23. Ceza Dairesi Esas No: 2015/3146 Karar No: 2015/4810 Karar Tarihi: 07.10.2015
Dolandırıcılık - Yargıtay 23. Ceza Dairesi 2015/3146 Esas 2015/4810 Karar Sayılı İlamı
Özet:
Sanık, katılanın iş aradığı bir dönemde kendisini adliyede savcı şoförü olarak tanıtarak, işçi alımında yardımcı olacağını söyleyerek katılandan dosya masrafı adı altında 370 TL para aldığı ve daha sonra da 200 TL para istediği ve bu paraları alarak işle ilgili herhangi bir müracaatının olmadığı ortaya çıktığı için dolandırıcılık suçundan mahkum edildi. Sanığın birden fazla kez aynı suç işleme kararı aldığı için zincirleme suç hükümlerinin uygulanması gerektiği belirtildi. Ancak, adli para cezasının alt sınırdan tayini gerektiği yönünde bir zorunluluk bulunmadığı için hükmün düzeltilerek onanmasına karar verildi. Hüküm fıkrasından çıkarılıp düzeltilen adli para cezaları ise sırasıyla “5 gün” ve “100 TL” olarak belirlendi. Kanun maddeleri olarak, mahkumiyet kararı için 5237 sayılı TCK’nın 43/1. maddesi, adli para cezasının alt sınırının tayini gerektiği için ise 1412 sayılı CMUK’nın 321. maddesi ve düzeltme işlemi için ise 5320 sayılı Kanun’un 8/1. maddesi ve 1412 sayılı CMUK’nın 322. maddesi belirtilmiştir.

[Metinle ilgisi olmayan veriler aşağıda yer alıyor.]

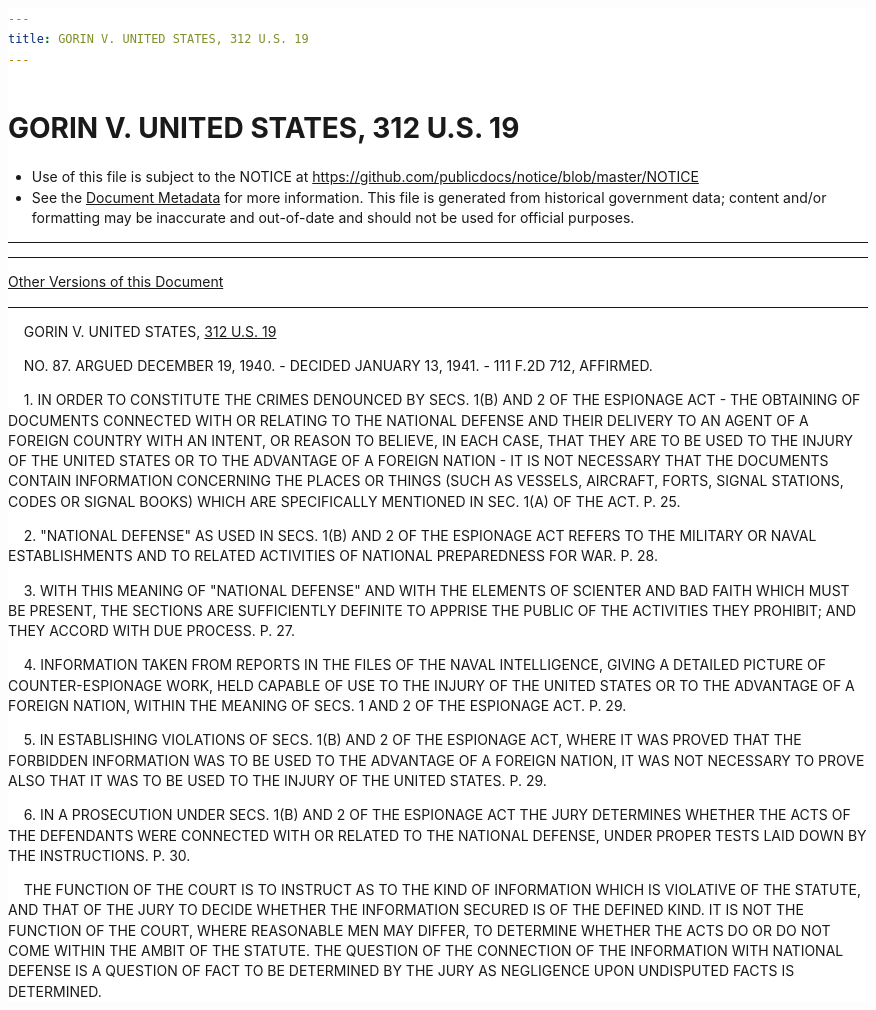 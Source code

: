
```yaml
---
title: GORIN V. UNITED STATES, 312 U.S. 19
---
```


# GORIN V. UNITED STATES, 312 U.S. 19

* Use of this file is subject to the NOTICE at https://github.com/publicdocs/notice/blob/master/NOTICE
* See the [Document Metadata](../../../index.md) for more information.
  This file is generated from historical government data; content and/or formatting may be inaccurate and out-of-date and should not be used for official purposes.

----------
----------

[Other Versions of this Document](https://publicdocs.github.io/go/links?ns=uslm-x&ref=%2Fus%2Fcourts%2Fscotus%2FusReporter%2F312%2F19)

----------

    GORIN V. UNITED STATES, [312 U.S. 19][/us/courts/scotus/usReporter/312/19]

    NO. 87.  ARGUED DECEMBER 19, 1940.  - DECIDED JANUARY 13, 1941.  - 111 F.2D 712, AFFIRMED.

    1.  IN ORDER TO CONSTITUTE THE CRIMES DENOUNCED BY SECS. 1(B) AND 2 OF THE ESPIONAGE ACT - THE OBTAINING OF DOCUMENTS CONNECTED WITH OR RELATING TO THE NATIONAL DEFENSE AND THEIR DELIVERY TO AN AGENT OF A FOREIGN COUNTRY WITH AN INTENT, OR REASON TO BELIEVE, IN EACH CASE, THAT THEY ARE TO BE USED TO THE INJURY OF THE UNITED STATES OR TO THE ADVANTAGE OF A FOREIGN NATION - IT IS NOT NECESSARY THAT THE DOCUMENTS CONTAIN INFORMATION CONCERNING THE PLACES OR THINGS (SUCH AS VESSELS, AIRCRAFT, FORTS, SIGNAL STATIONS, CODES OR SIGNAL BOOKS) WHICH ARE SPECIFICALLY MENTIONED IN SEC. 1(A) OF THE ACT.  P. 25.

    2.  "NATIONAL DEFENSE" AS USED IN SECS. 1(B) AND 2 OF THE ESPIONAGE ACT REFERS TO THE MILITARY OR NAVAL ESTABLISHMENTS AND TO RELATED ACTIVITIES OF NATIONAL PREPAREDNESS FOR WAR.  P. 28.

    3.  WITH THIS MEANING OF "NATIONAL DEFENSE" AND WITH THE ELEMENTS OF SCIENTER AND BAD FAITH WHICH MUST BE PRESENT, THE SECTIONS ARE SUFFICIENTLY DEFINITE TO APPRISE THE PUBLIC OF THE ACTIVITIES THEY PROHIBIT; AND THEY ACCORD WITH DUE PROCESS.  P. 27.

    4.  INFORMATION TAKEN FROM REPORTS IN THE FILES OF THE NAVAL INTELLIGENCE, GIVING A DETAILED PICTURE OF COUNTER-ESPIONAGE WORK, HELD CAPABLE OF USE TO THE INJURY OF THE UNITED STATES OR TO THE ADVANTAGE OF A FOREIGN NATION, WITHIN THE MEANING OF SECS. 1 AND 2 OF THE ESPIONAGE ACT.  P. 29.

    5.  IN ESTABLISHING VIOLATIONS OF SECS. 1(B) AND 2 OF THE ESPIONAGE ACT, WHERE IT WAS PROVED THAT THE FORBIDDEN INFORMATION WAS TO BE USED TO THE ADVANTAGE OF A FOREIGN NATION, IT WAS NOT NECESSARY TO PROVE ALSO THAT IT WAS TO BE USED TO THE INJURY OF THE UNITED STATES.  P. 29.

    6.  IN A PROSECUTION UNDER SECS. 1(B) AND 2 OF THE ESPIONAGE ACT THE JURY DETERMINES WHETHER THE ACTS OF THE DEFENDANTS WERE CONNECTED WITH OR RELATED TO THE NATIONAL DEFENSE, UNDER PROPER TESTS LAID DOWN BY THE INSTRUCTIONS.  P. 30.

    THE FUNCTION OF THE COURT IS TO INSTRUCT AS TO THE KIND OF INFORMATION WHICH IS VIOLATIVE OF THE STATUTE, AND THAT OF THE JURY TO DECIDE WHETHER THE INFORMATION SECURED IS OF THE DEFINED KIND.  IT IS NOT THE FUNCTION OF THE COURT, WHERE REASONABLE MEN MAY DIFFER, TO DETERMINE WHETHER THE ACTS DO OR DO NOT COME WITHIN THE AMBIT OF THE STATUTE.  THE QUESTION OF THE CONNECTION OF THE INFORMATION WITH NATIONAL DEFENSE IS A QUESTION OF FACT TO BE DETERMINED BY THE JURY AS NEGLIGENCE UPON UNDISPUTED FACTS IS DETERMINED.


[/us/courts/scotus/usReporter/312/19]: https://publicdocs.github.io/go/links?ns=uslm-x&ref=%2Fus%2Fcourts%2Fscotus%2FusReporter%2F312%2F19
[/us/courts/scotus/usReporter/310/622]: https://publicdocs.github.io/go/links?ns=uslm-x&ref=%2Fus%2Fcourts%2Fscotus%2FusReporter%2F310%2F622
[/us/courts/scotus/usReporter/310/622]: https://publicdocs.github.io/go/links?ns=uslm-x&ref=%2Fus%2Fcourts%2Fscotus%2FusReporter%2F310%2F622
[/us/stat/40/217]: https://publicdocs.github.io/go/links?ns=uslm&ref=%2Fus%2Fstat%2F40%2F217
[/us/stat/52/3]: https://publicdocs.github.io/go/links?ns=uslm&ref=%2Fus%2Fstat%2F52%2F3
[/us/courts/scotus/usReporter/310/534]: https://publicdocs.github.io/go/links?ns=uslm-x&ref=%2Fus%2Fcourts%2Fscotus%2FusReporter%2F310%2F534
[/us/courts/scotus/usReporter/92/214]: https://publicdocs.github.io/go/links?ns=uslm-x&ref=%2Fus%2Fcourts%2Fscotus%2FusReporter%2F92%2F214
[/us/courts/scotus/usReporter/306/451]: https://publicdocs.github.io/go/links?ns=uslm-x&ref=%2Fus%2Fcourts%2Fscotus%2FusReporter%2F306%2F451
[/us/courts/scotus/usReporter/255/81]: https://publicdocs.github.io/go/links?ns=uslm-x&ref=%2Fus%2Fcourts%2Fscotus%2FusReporter%2F255%2F81
[/us/stat/41/297]: https://publicdocs.github.io/go/links?ns=uslm&ref=%2Fus%2Fstat%2F41%2F297
[/us/courts/scotus/usReporter/306/451]: https://publicdocs.github.io/go/links?ns=uslm-x&ref=%2Fus%2Fcourts%2Fscotus%2FusReporter%2F306%2F451
[/us/courts/scotus/usReporter/234/216]: https://publicdocs.github.io/go/links?ns=uslm-x&ref=%2Fus%2Fcourts%2Fscotus%2FusReporter%2F234%2F216
[/us/courts/scotus/usReporter/234/634]: https://publicdocs.github.io/go/links?ns=uslm-x&ref=%2Fus%2Fcourts%2Fscotus%2FusReporter%2F234%2F634
[/us/courts/scotus/usReporter/255/109]: https://publicdocs.github.io/go/links?ns=uslm-x&ref=%2Fus%2Fcourts%2Fscotus%2FusReporter%2F255%2F109
[/us/courts/scotus/usReporter/283/359]: https://publicdocs.github.io/go/links?ns=uslm-x&ref=%2Fus%2Fcourts%2Fscotus%2FusReporter%2F283%2F359
[/us/courts/scotus/usReporter/283/553]: https://publicdocs.github.io/go/links?ns=uslm-x&ref=%2Fus%2Fcourts%2Fscotus%2FusReporter%2F283%2F553
[/us/courts/scotus/usReporter/301/242]: https://publicdocs.github.io/go/links?ns=uslm-x&ref=%2Fus%2Fcourts%2Fscotus%2FusReporter%2F301%2F242
[/us/courts/scotus/usReporter/194/445]: https://publicdocs.github.io/go/links?ns=uslm-x&ref=%2Fus%2Fcourts%2Fscotus%2FusReporter%2F194%2F445
[/us/courts/scotus/usReporter/212/86]: https://publicdocs.github.io/go/links?ns=uslm-x&ref=%2Fus%2Fcourts%2Fscotus%2FusReporter%2F212%2F86
[/us/courts/scotus/usReporter/229/373]: https://publicdocs.github.io/go/links?ns=uslm-x&ref=%2Fus%2Fcourts%2Fscotus%2FusReporter%2F229%2F373
[/us/courts/scotus/usReporter/246/343]: https://publicdocs.github.io/go/links?ns=uslm-x&ref=%2Fus%2Fcourts%2Fscotus%2FusReporter%2F246%2F343
[/us/courts/scotus/usReporter/266/497]: https://publicdocs.github.io/go/links?ns=uslm-x&ref=%2Fus%2Fcourts%2Fscotus%2FusReporter%2F266%2F497
[/us/courts/scotus/usReporter/273/657]: https://publicdocs.github.io/go/links?ns=uslm-x&ref=%2Fus%2Fcourts%2Fscotus%2FusReporter%2F273%2F657
[/us/courts/scotus/usReporter/274/264]: https://publicdocs.github.io/go/links?ns=uslm-x&ref=%2Fus%2Fcourts%2Fscotus%2FusReporter%2F274%2F264
[/us/courts/scotus/usReporter/280/396]: https://publicdocs.github.io/go/links?ns=uslm-x&ref=%2Fus%2Fcourts%2Fscotus%2FusReporter%2F280%2F396
[/us/courts/scotus/usReporter/287/77]: https://publicdocs.github.io/go/links?ns=uslm-x&ref=%2Fus%2Fcourts%2Fscotus%2FusReporter%2F287%2F77
[/us/courts/scotus/usReporter/303/1]: https://publicdocs.github.io/go/links?ns=uslm-x&ref=%2Fus%2Fcourts%2Fscotus%2FusReporter%2F303%2F1
[/us/courts/scotus/usReporter/266/497]: https://publicdocs.github.io/go/links?ns=uslm-x&ref=%2Fus%2Fcourts%2Fscotus%2FusReporter%2F266%2F497
[/us/stat/36/1084]: https://publicdocs.github.io/go/links?ns=uslm&ref=%2Fus%2Fstat%2F36%2F1084
[/us/courts/scotus/usReporter/144/408]: https://publicdocs.github.io/go/links?ns=uslm-x&ref=%2Fus%2Fcourts%2Fscotus%2FusReporter%2F144%2F408
[/us/courts/scotus/usReporter/281/90]: https://publicdocs.github.io/go/links?ns=uslm-x&ref=%2Fus%2Fcourts%2Fscotus%2FusReporter%2F281%2F90
[/us/courts/scotus/usReporter/165/486]: https://publicdocs.github.io/go/links?ns=uslm-x&ref=%2Fus%2Fcourts%2Fscotus%2FusReporter%2F165%2F486
[/us/stat/40/217]: https://publicdocs.github.io/go/links?ns=uslm&ref=%2Fus%2Fstat%2F40%2F217
[/us/courts/scotus/usReporter/252/239]: https://publicdocs.github.io/go/links?ns=uslm-x&ref=%2Fus%2Fcourts%2Fscotus%2FusReporter%2F252%2F239
[/us/courts/scotus/usReporter/267/432]: https://publicdocs.github.io/go/links?ns=uslm-x&ref=%2Fus%2Fcourts%2Fscotus%2FusReporter%2F267%2F432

23. Ceza Dairesi 2015/3146 E. , 2015/4810 K.
"İçtihat Metni"
MAHKEMESİ :Ağır Ceza Mahkemesi SUÇ : Dolandırıcılık HÜKÜM : Mahkumiyet
Dosya incelenerek gereği düşünüldü; Katılanın çalışmak için düzenli bir iş aradığı sırada tanıştığı sanığın, kendisini ... adliyesinde savcı şoförü olarak tanıtıp adliyeye işçi alınacağını, bu konuda yardımcı olabileceğini söyleyip katılandan gerekli evraklarla birlikte dosya masrafı adı altında 370 TL para aldığı, bir süre sonra sanığın bu kez 200 TL para istemesi üzerine katılanın bu parayı da verdiği ancak sanığın herhangi bir işle ilgili müracaatının olmadığının anlaşıldığı ve bu şekilde hileli hareketlerle menfaat temin ederek dolandırıcılık suçunu işlediğinin iddia edildiği olayda; sanık ve katılan beyanları, fotoğraf teşhis tutanağı ile tüm dosya kapsamına göre mahkemenin mahkumiyet kararına ilişkin kabulünde bir isabetsizlik görülmemiştir. Sanığın, aynı suç işleme kararının icrası kapsamında değişik zamanlarda 370 TL ve 200 TL olmak üzere birden fazla kez katılandan menfaat temin etmiş olması karşısında, sanık hakkında 5237 sayılı TCK"nın 43/1. maddesi gereğince zincirleme suç hükümlerinin uygulanması gerektiğinin gözetilmemesi aleyhe temyiz olmadığından bozma nedeni yapılmamıştır. Yapılan yargılamaya, toplanıp karar yerinde gösterilen delillere, mahkemenin kovuşturma sonuçlarına uygun olarak oluşan kanaat ve takdirine, incelenen dosya kapsamına göre, yerinde görülmeyen sair temyiz itirazlarının reddine, Ancak; Yargıtay Ceza Genel Kurulunun 19.06.2007 tarih ve 2007/10-108 E., 2007/152 K. sayılı ilamında da belirtildiği gibi Kanun koyucunun ayrıca adli para cezası öngördüğü suçlarda, hapis cezasının alt sınırdan tayini halinde mutlak surette adli para cezasının da alt sınırdan tayini gerektiği yönünde bir zorunluluk bulunmasa da, yeterli ve yasal gerekçe gösterilmeksizin adli para cezasının alt sınırın üzerinde tayin edilmesi, Bozmayı gerektirmiş, sanığın temyiz itirazları bu itibarla yerinde görüldüğünden hükmün 5320 sayılı Kanun"un 8/1. maddesi gereğince uygulanması gereken 1412 sayılı CMUK’nın 321. maddesi uyarınca BOZULMASINA, ancak yeniden yargılama yapılmasını gerektirmeyen bu hususun aynı Kanun"un 322. maddesi uyarınca düzeltilmesi mümkün bulunduğundan, hüküm fıkrasından adli para cezasının uygulanmasına ilişkin olarak sırasıyla “100 gün” ve “2.000 TL” adli para cezası terimlerinin tamamen çıkartılarak yerine, sırasıyla “5 gün” ve “100 TL” adli para cezası ibarelerinin eklenmesi suretiyle hükmün DÜZELTİLEREK ONANMASINA, 07/10/2015 tarihinde oybirliğiyle karar verildi.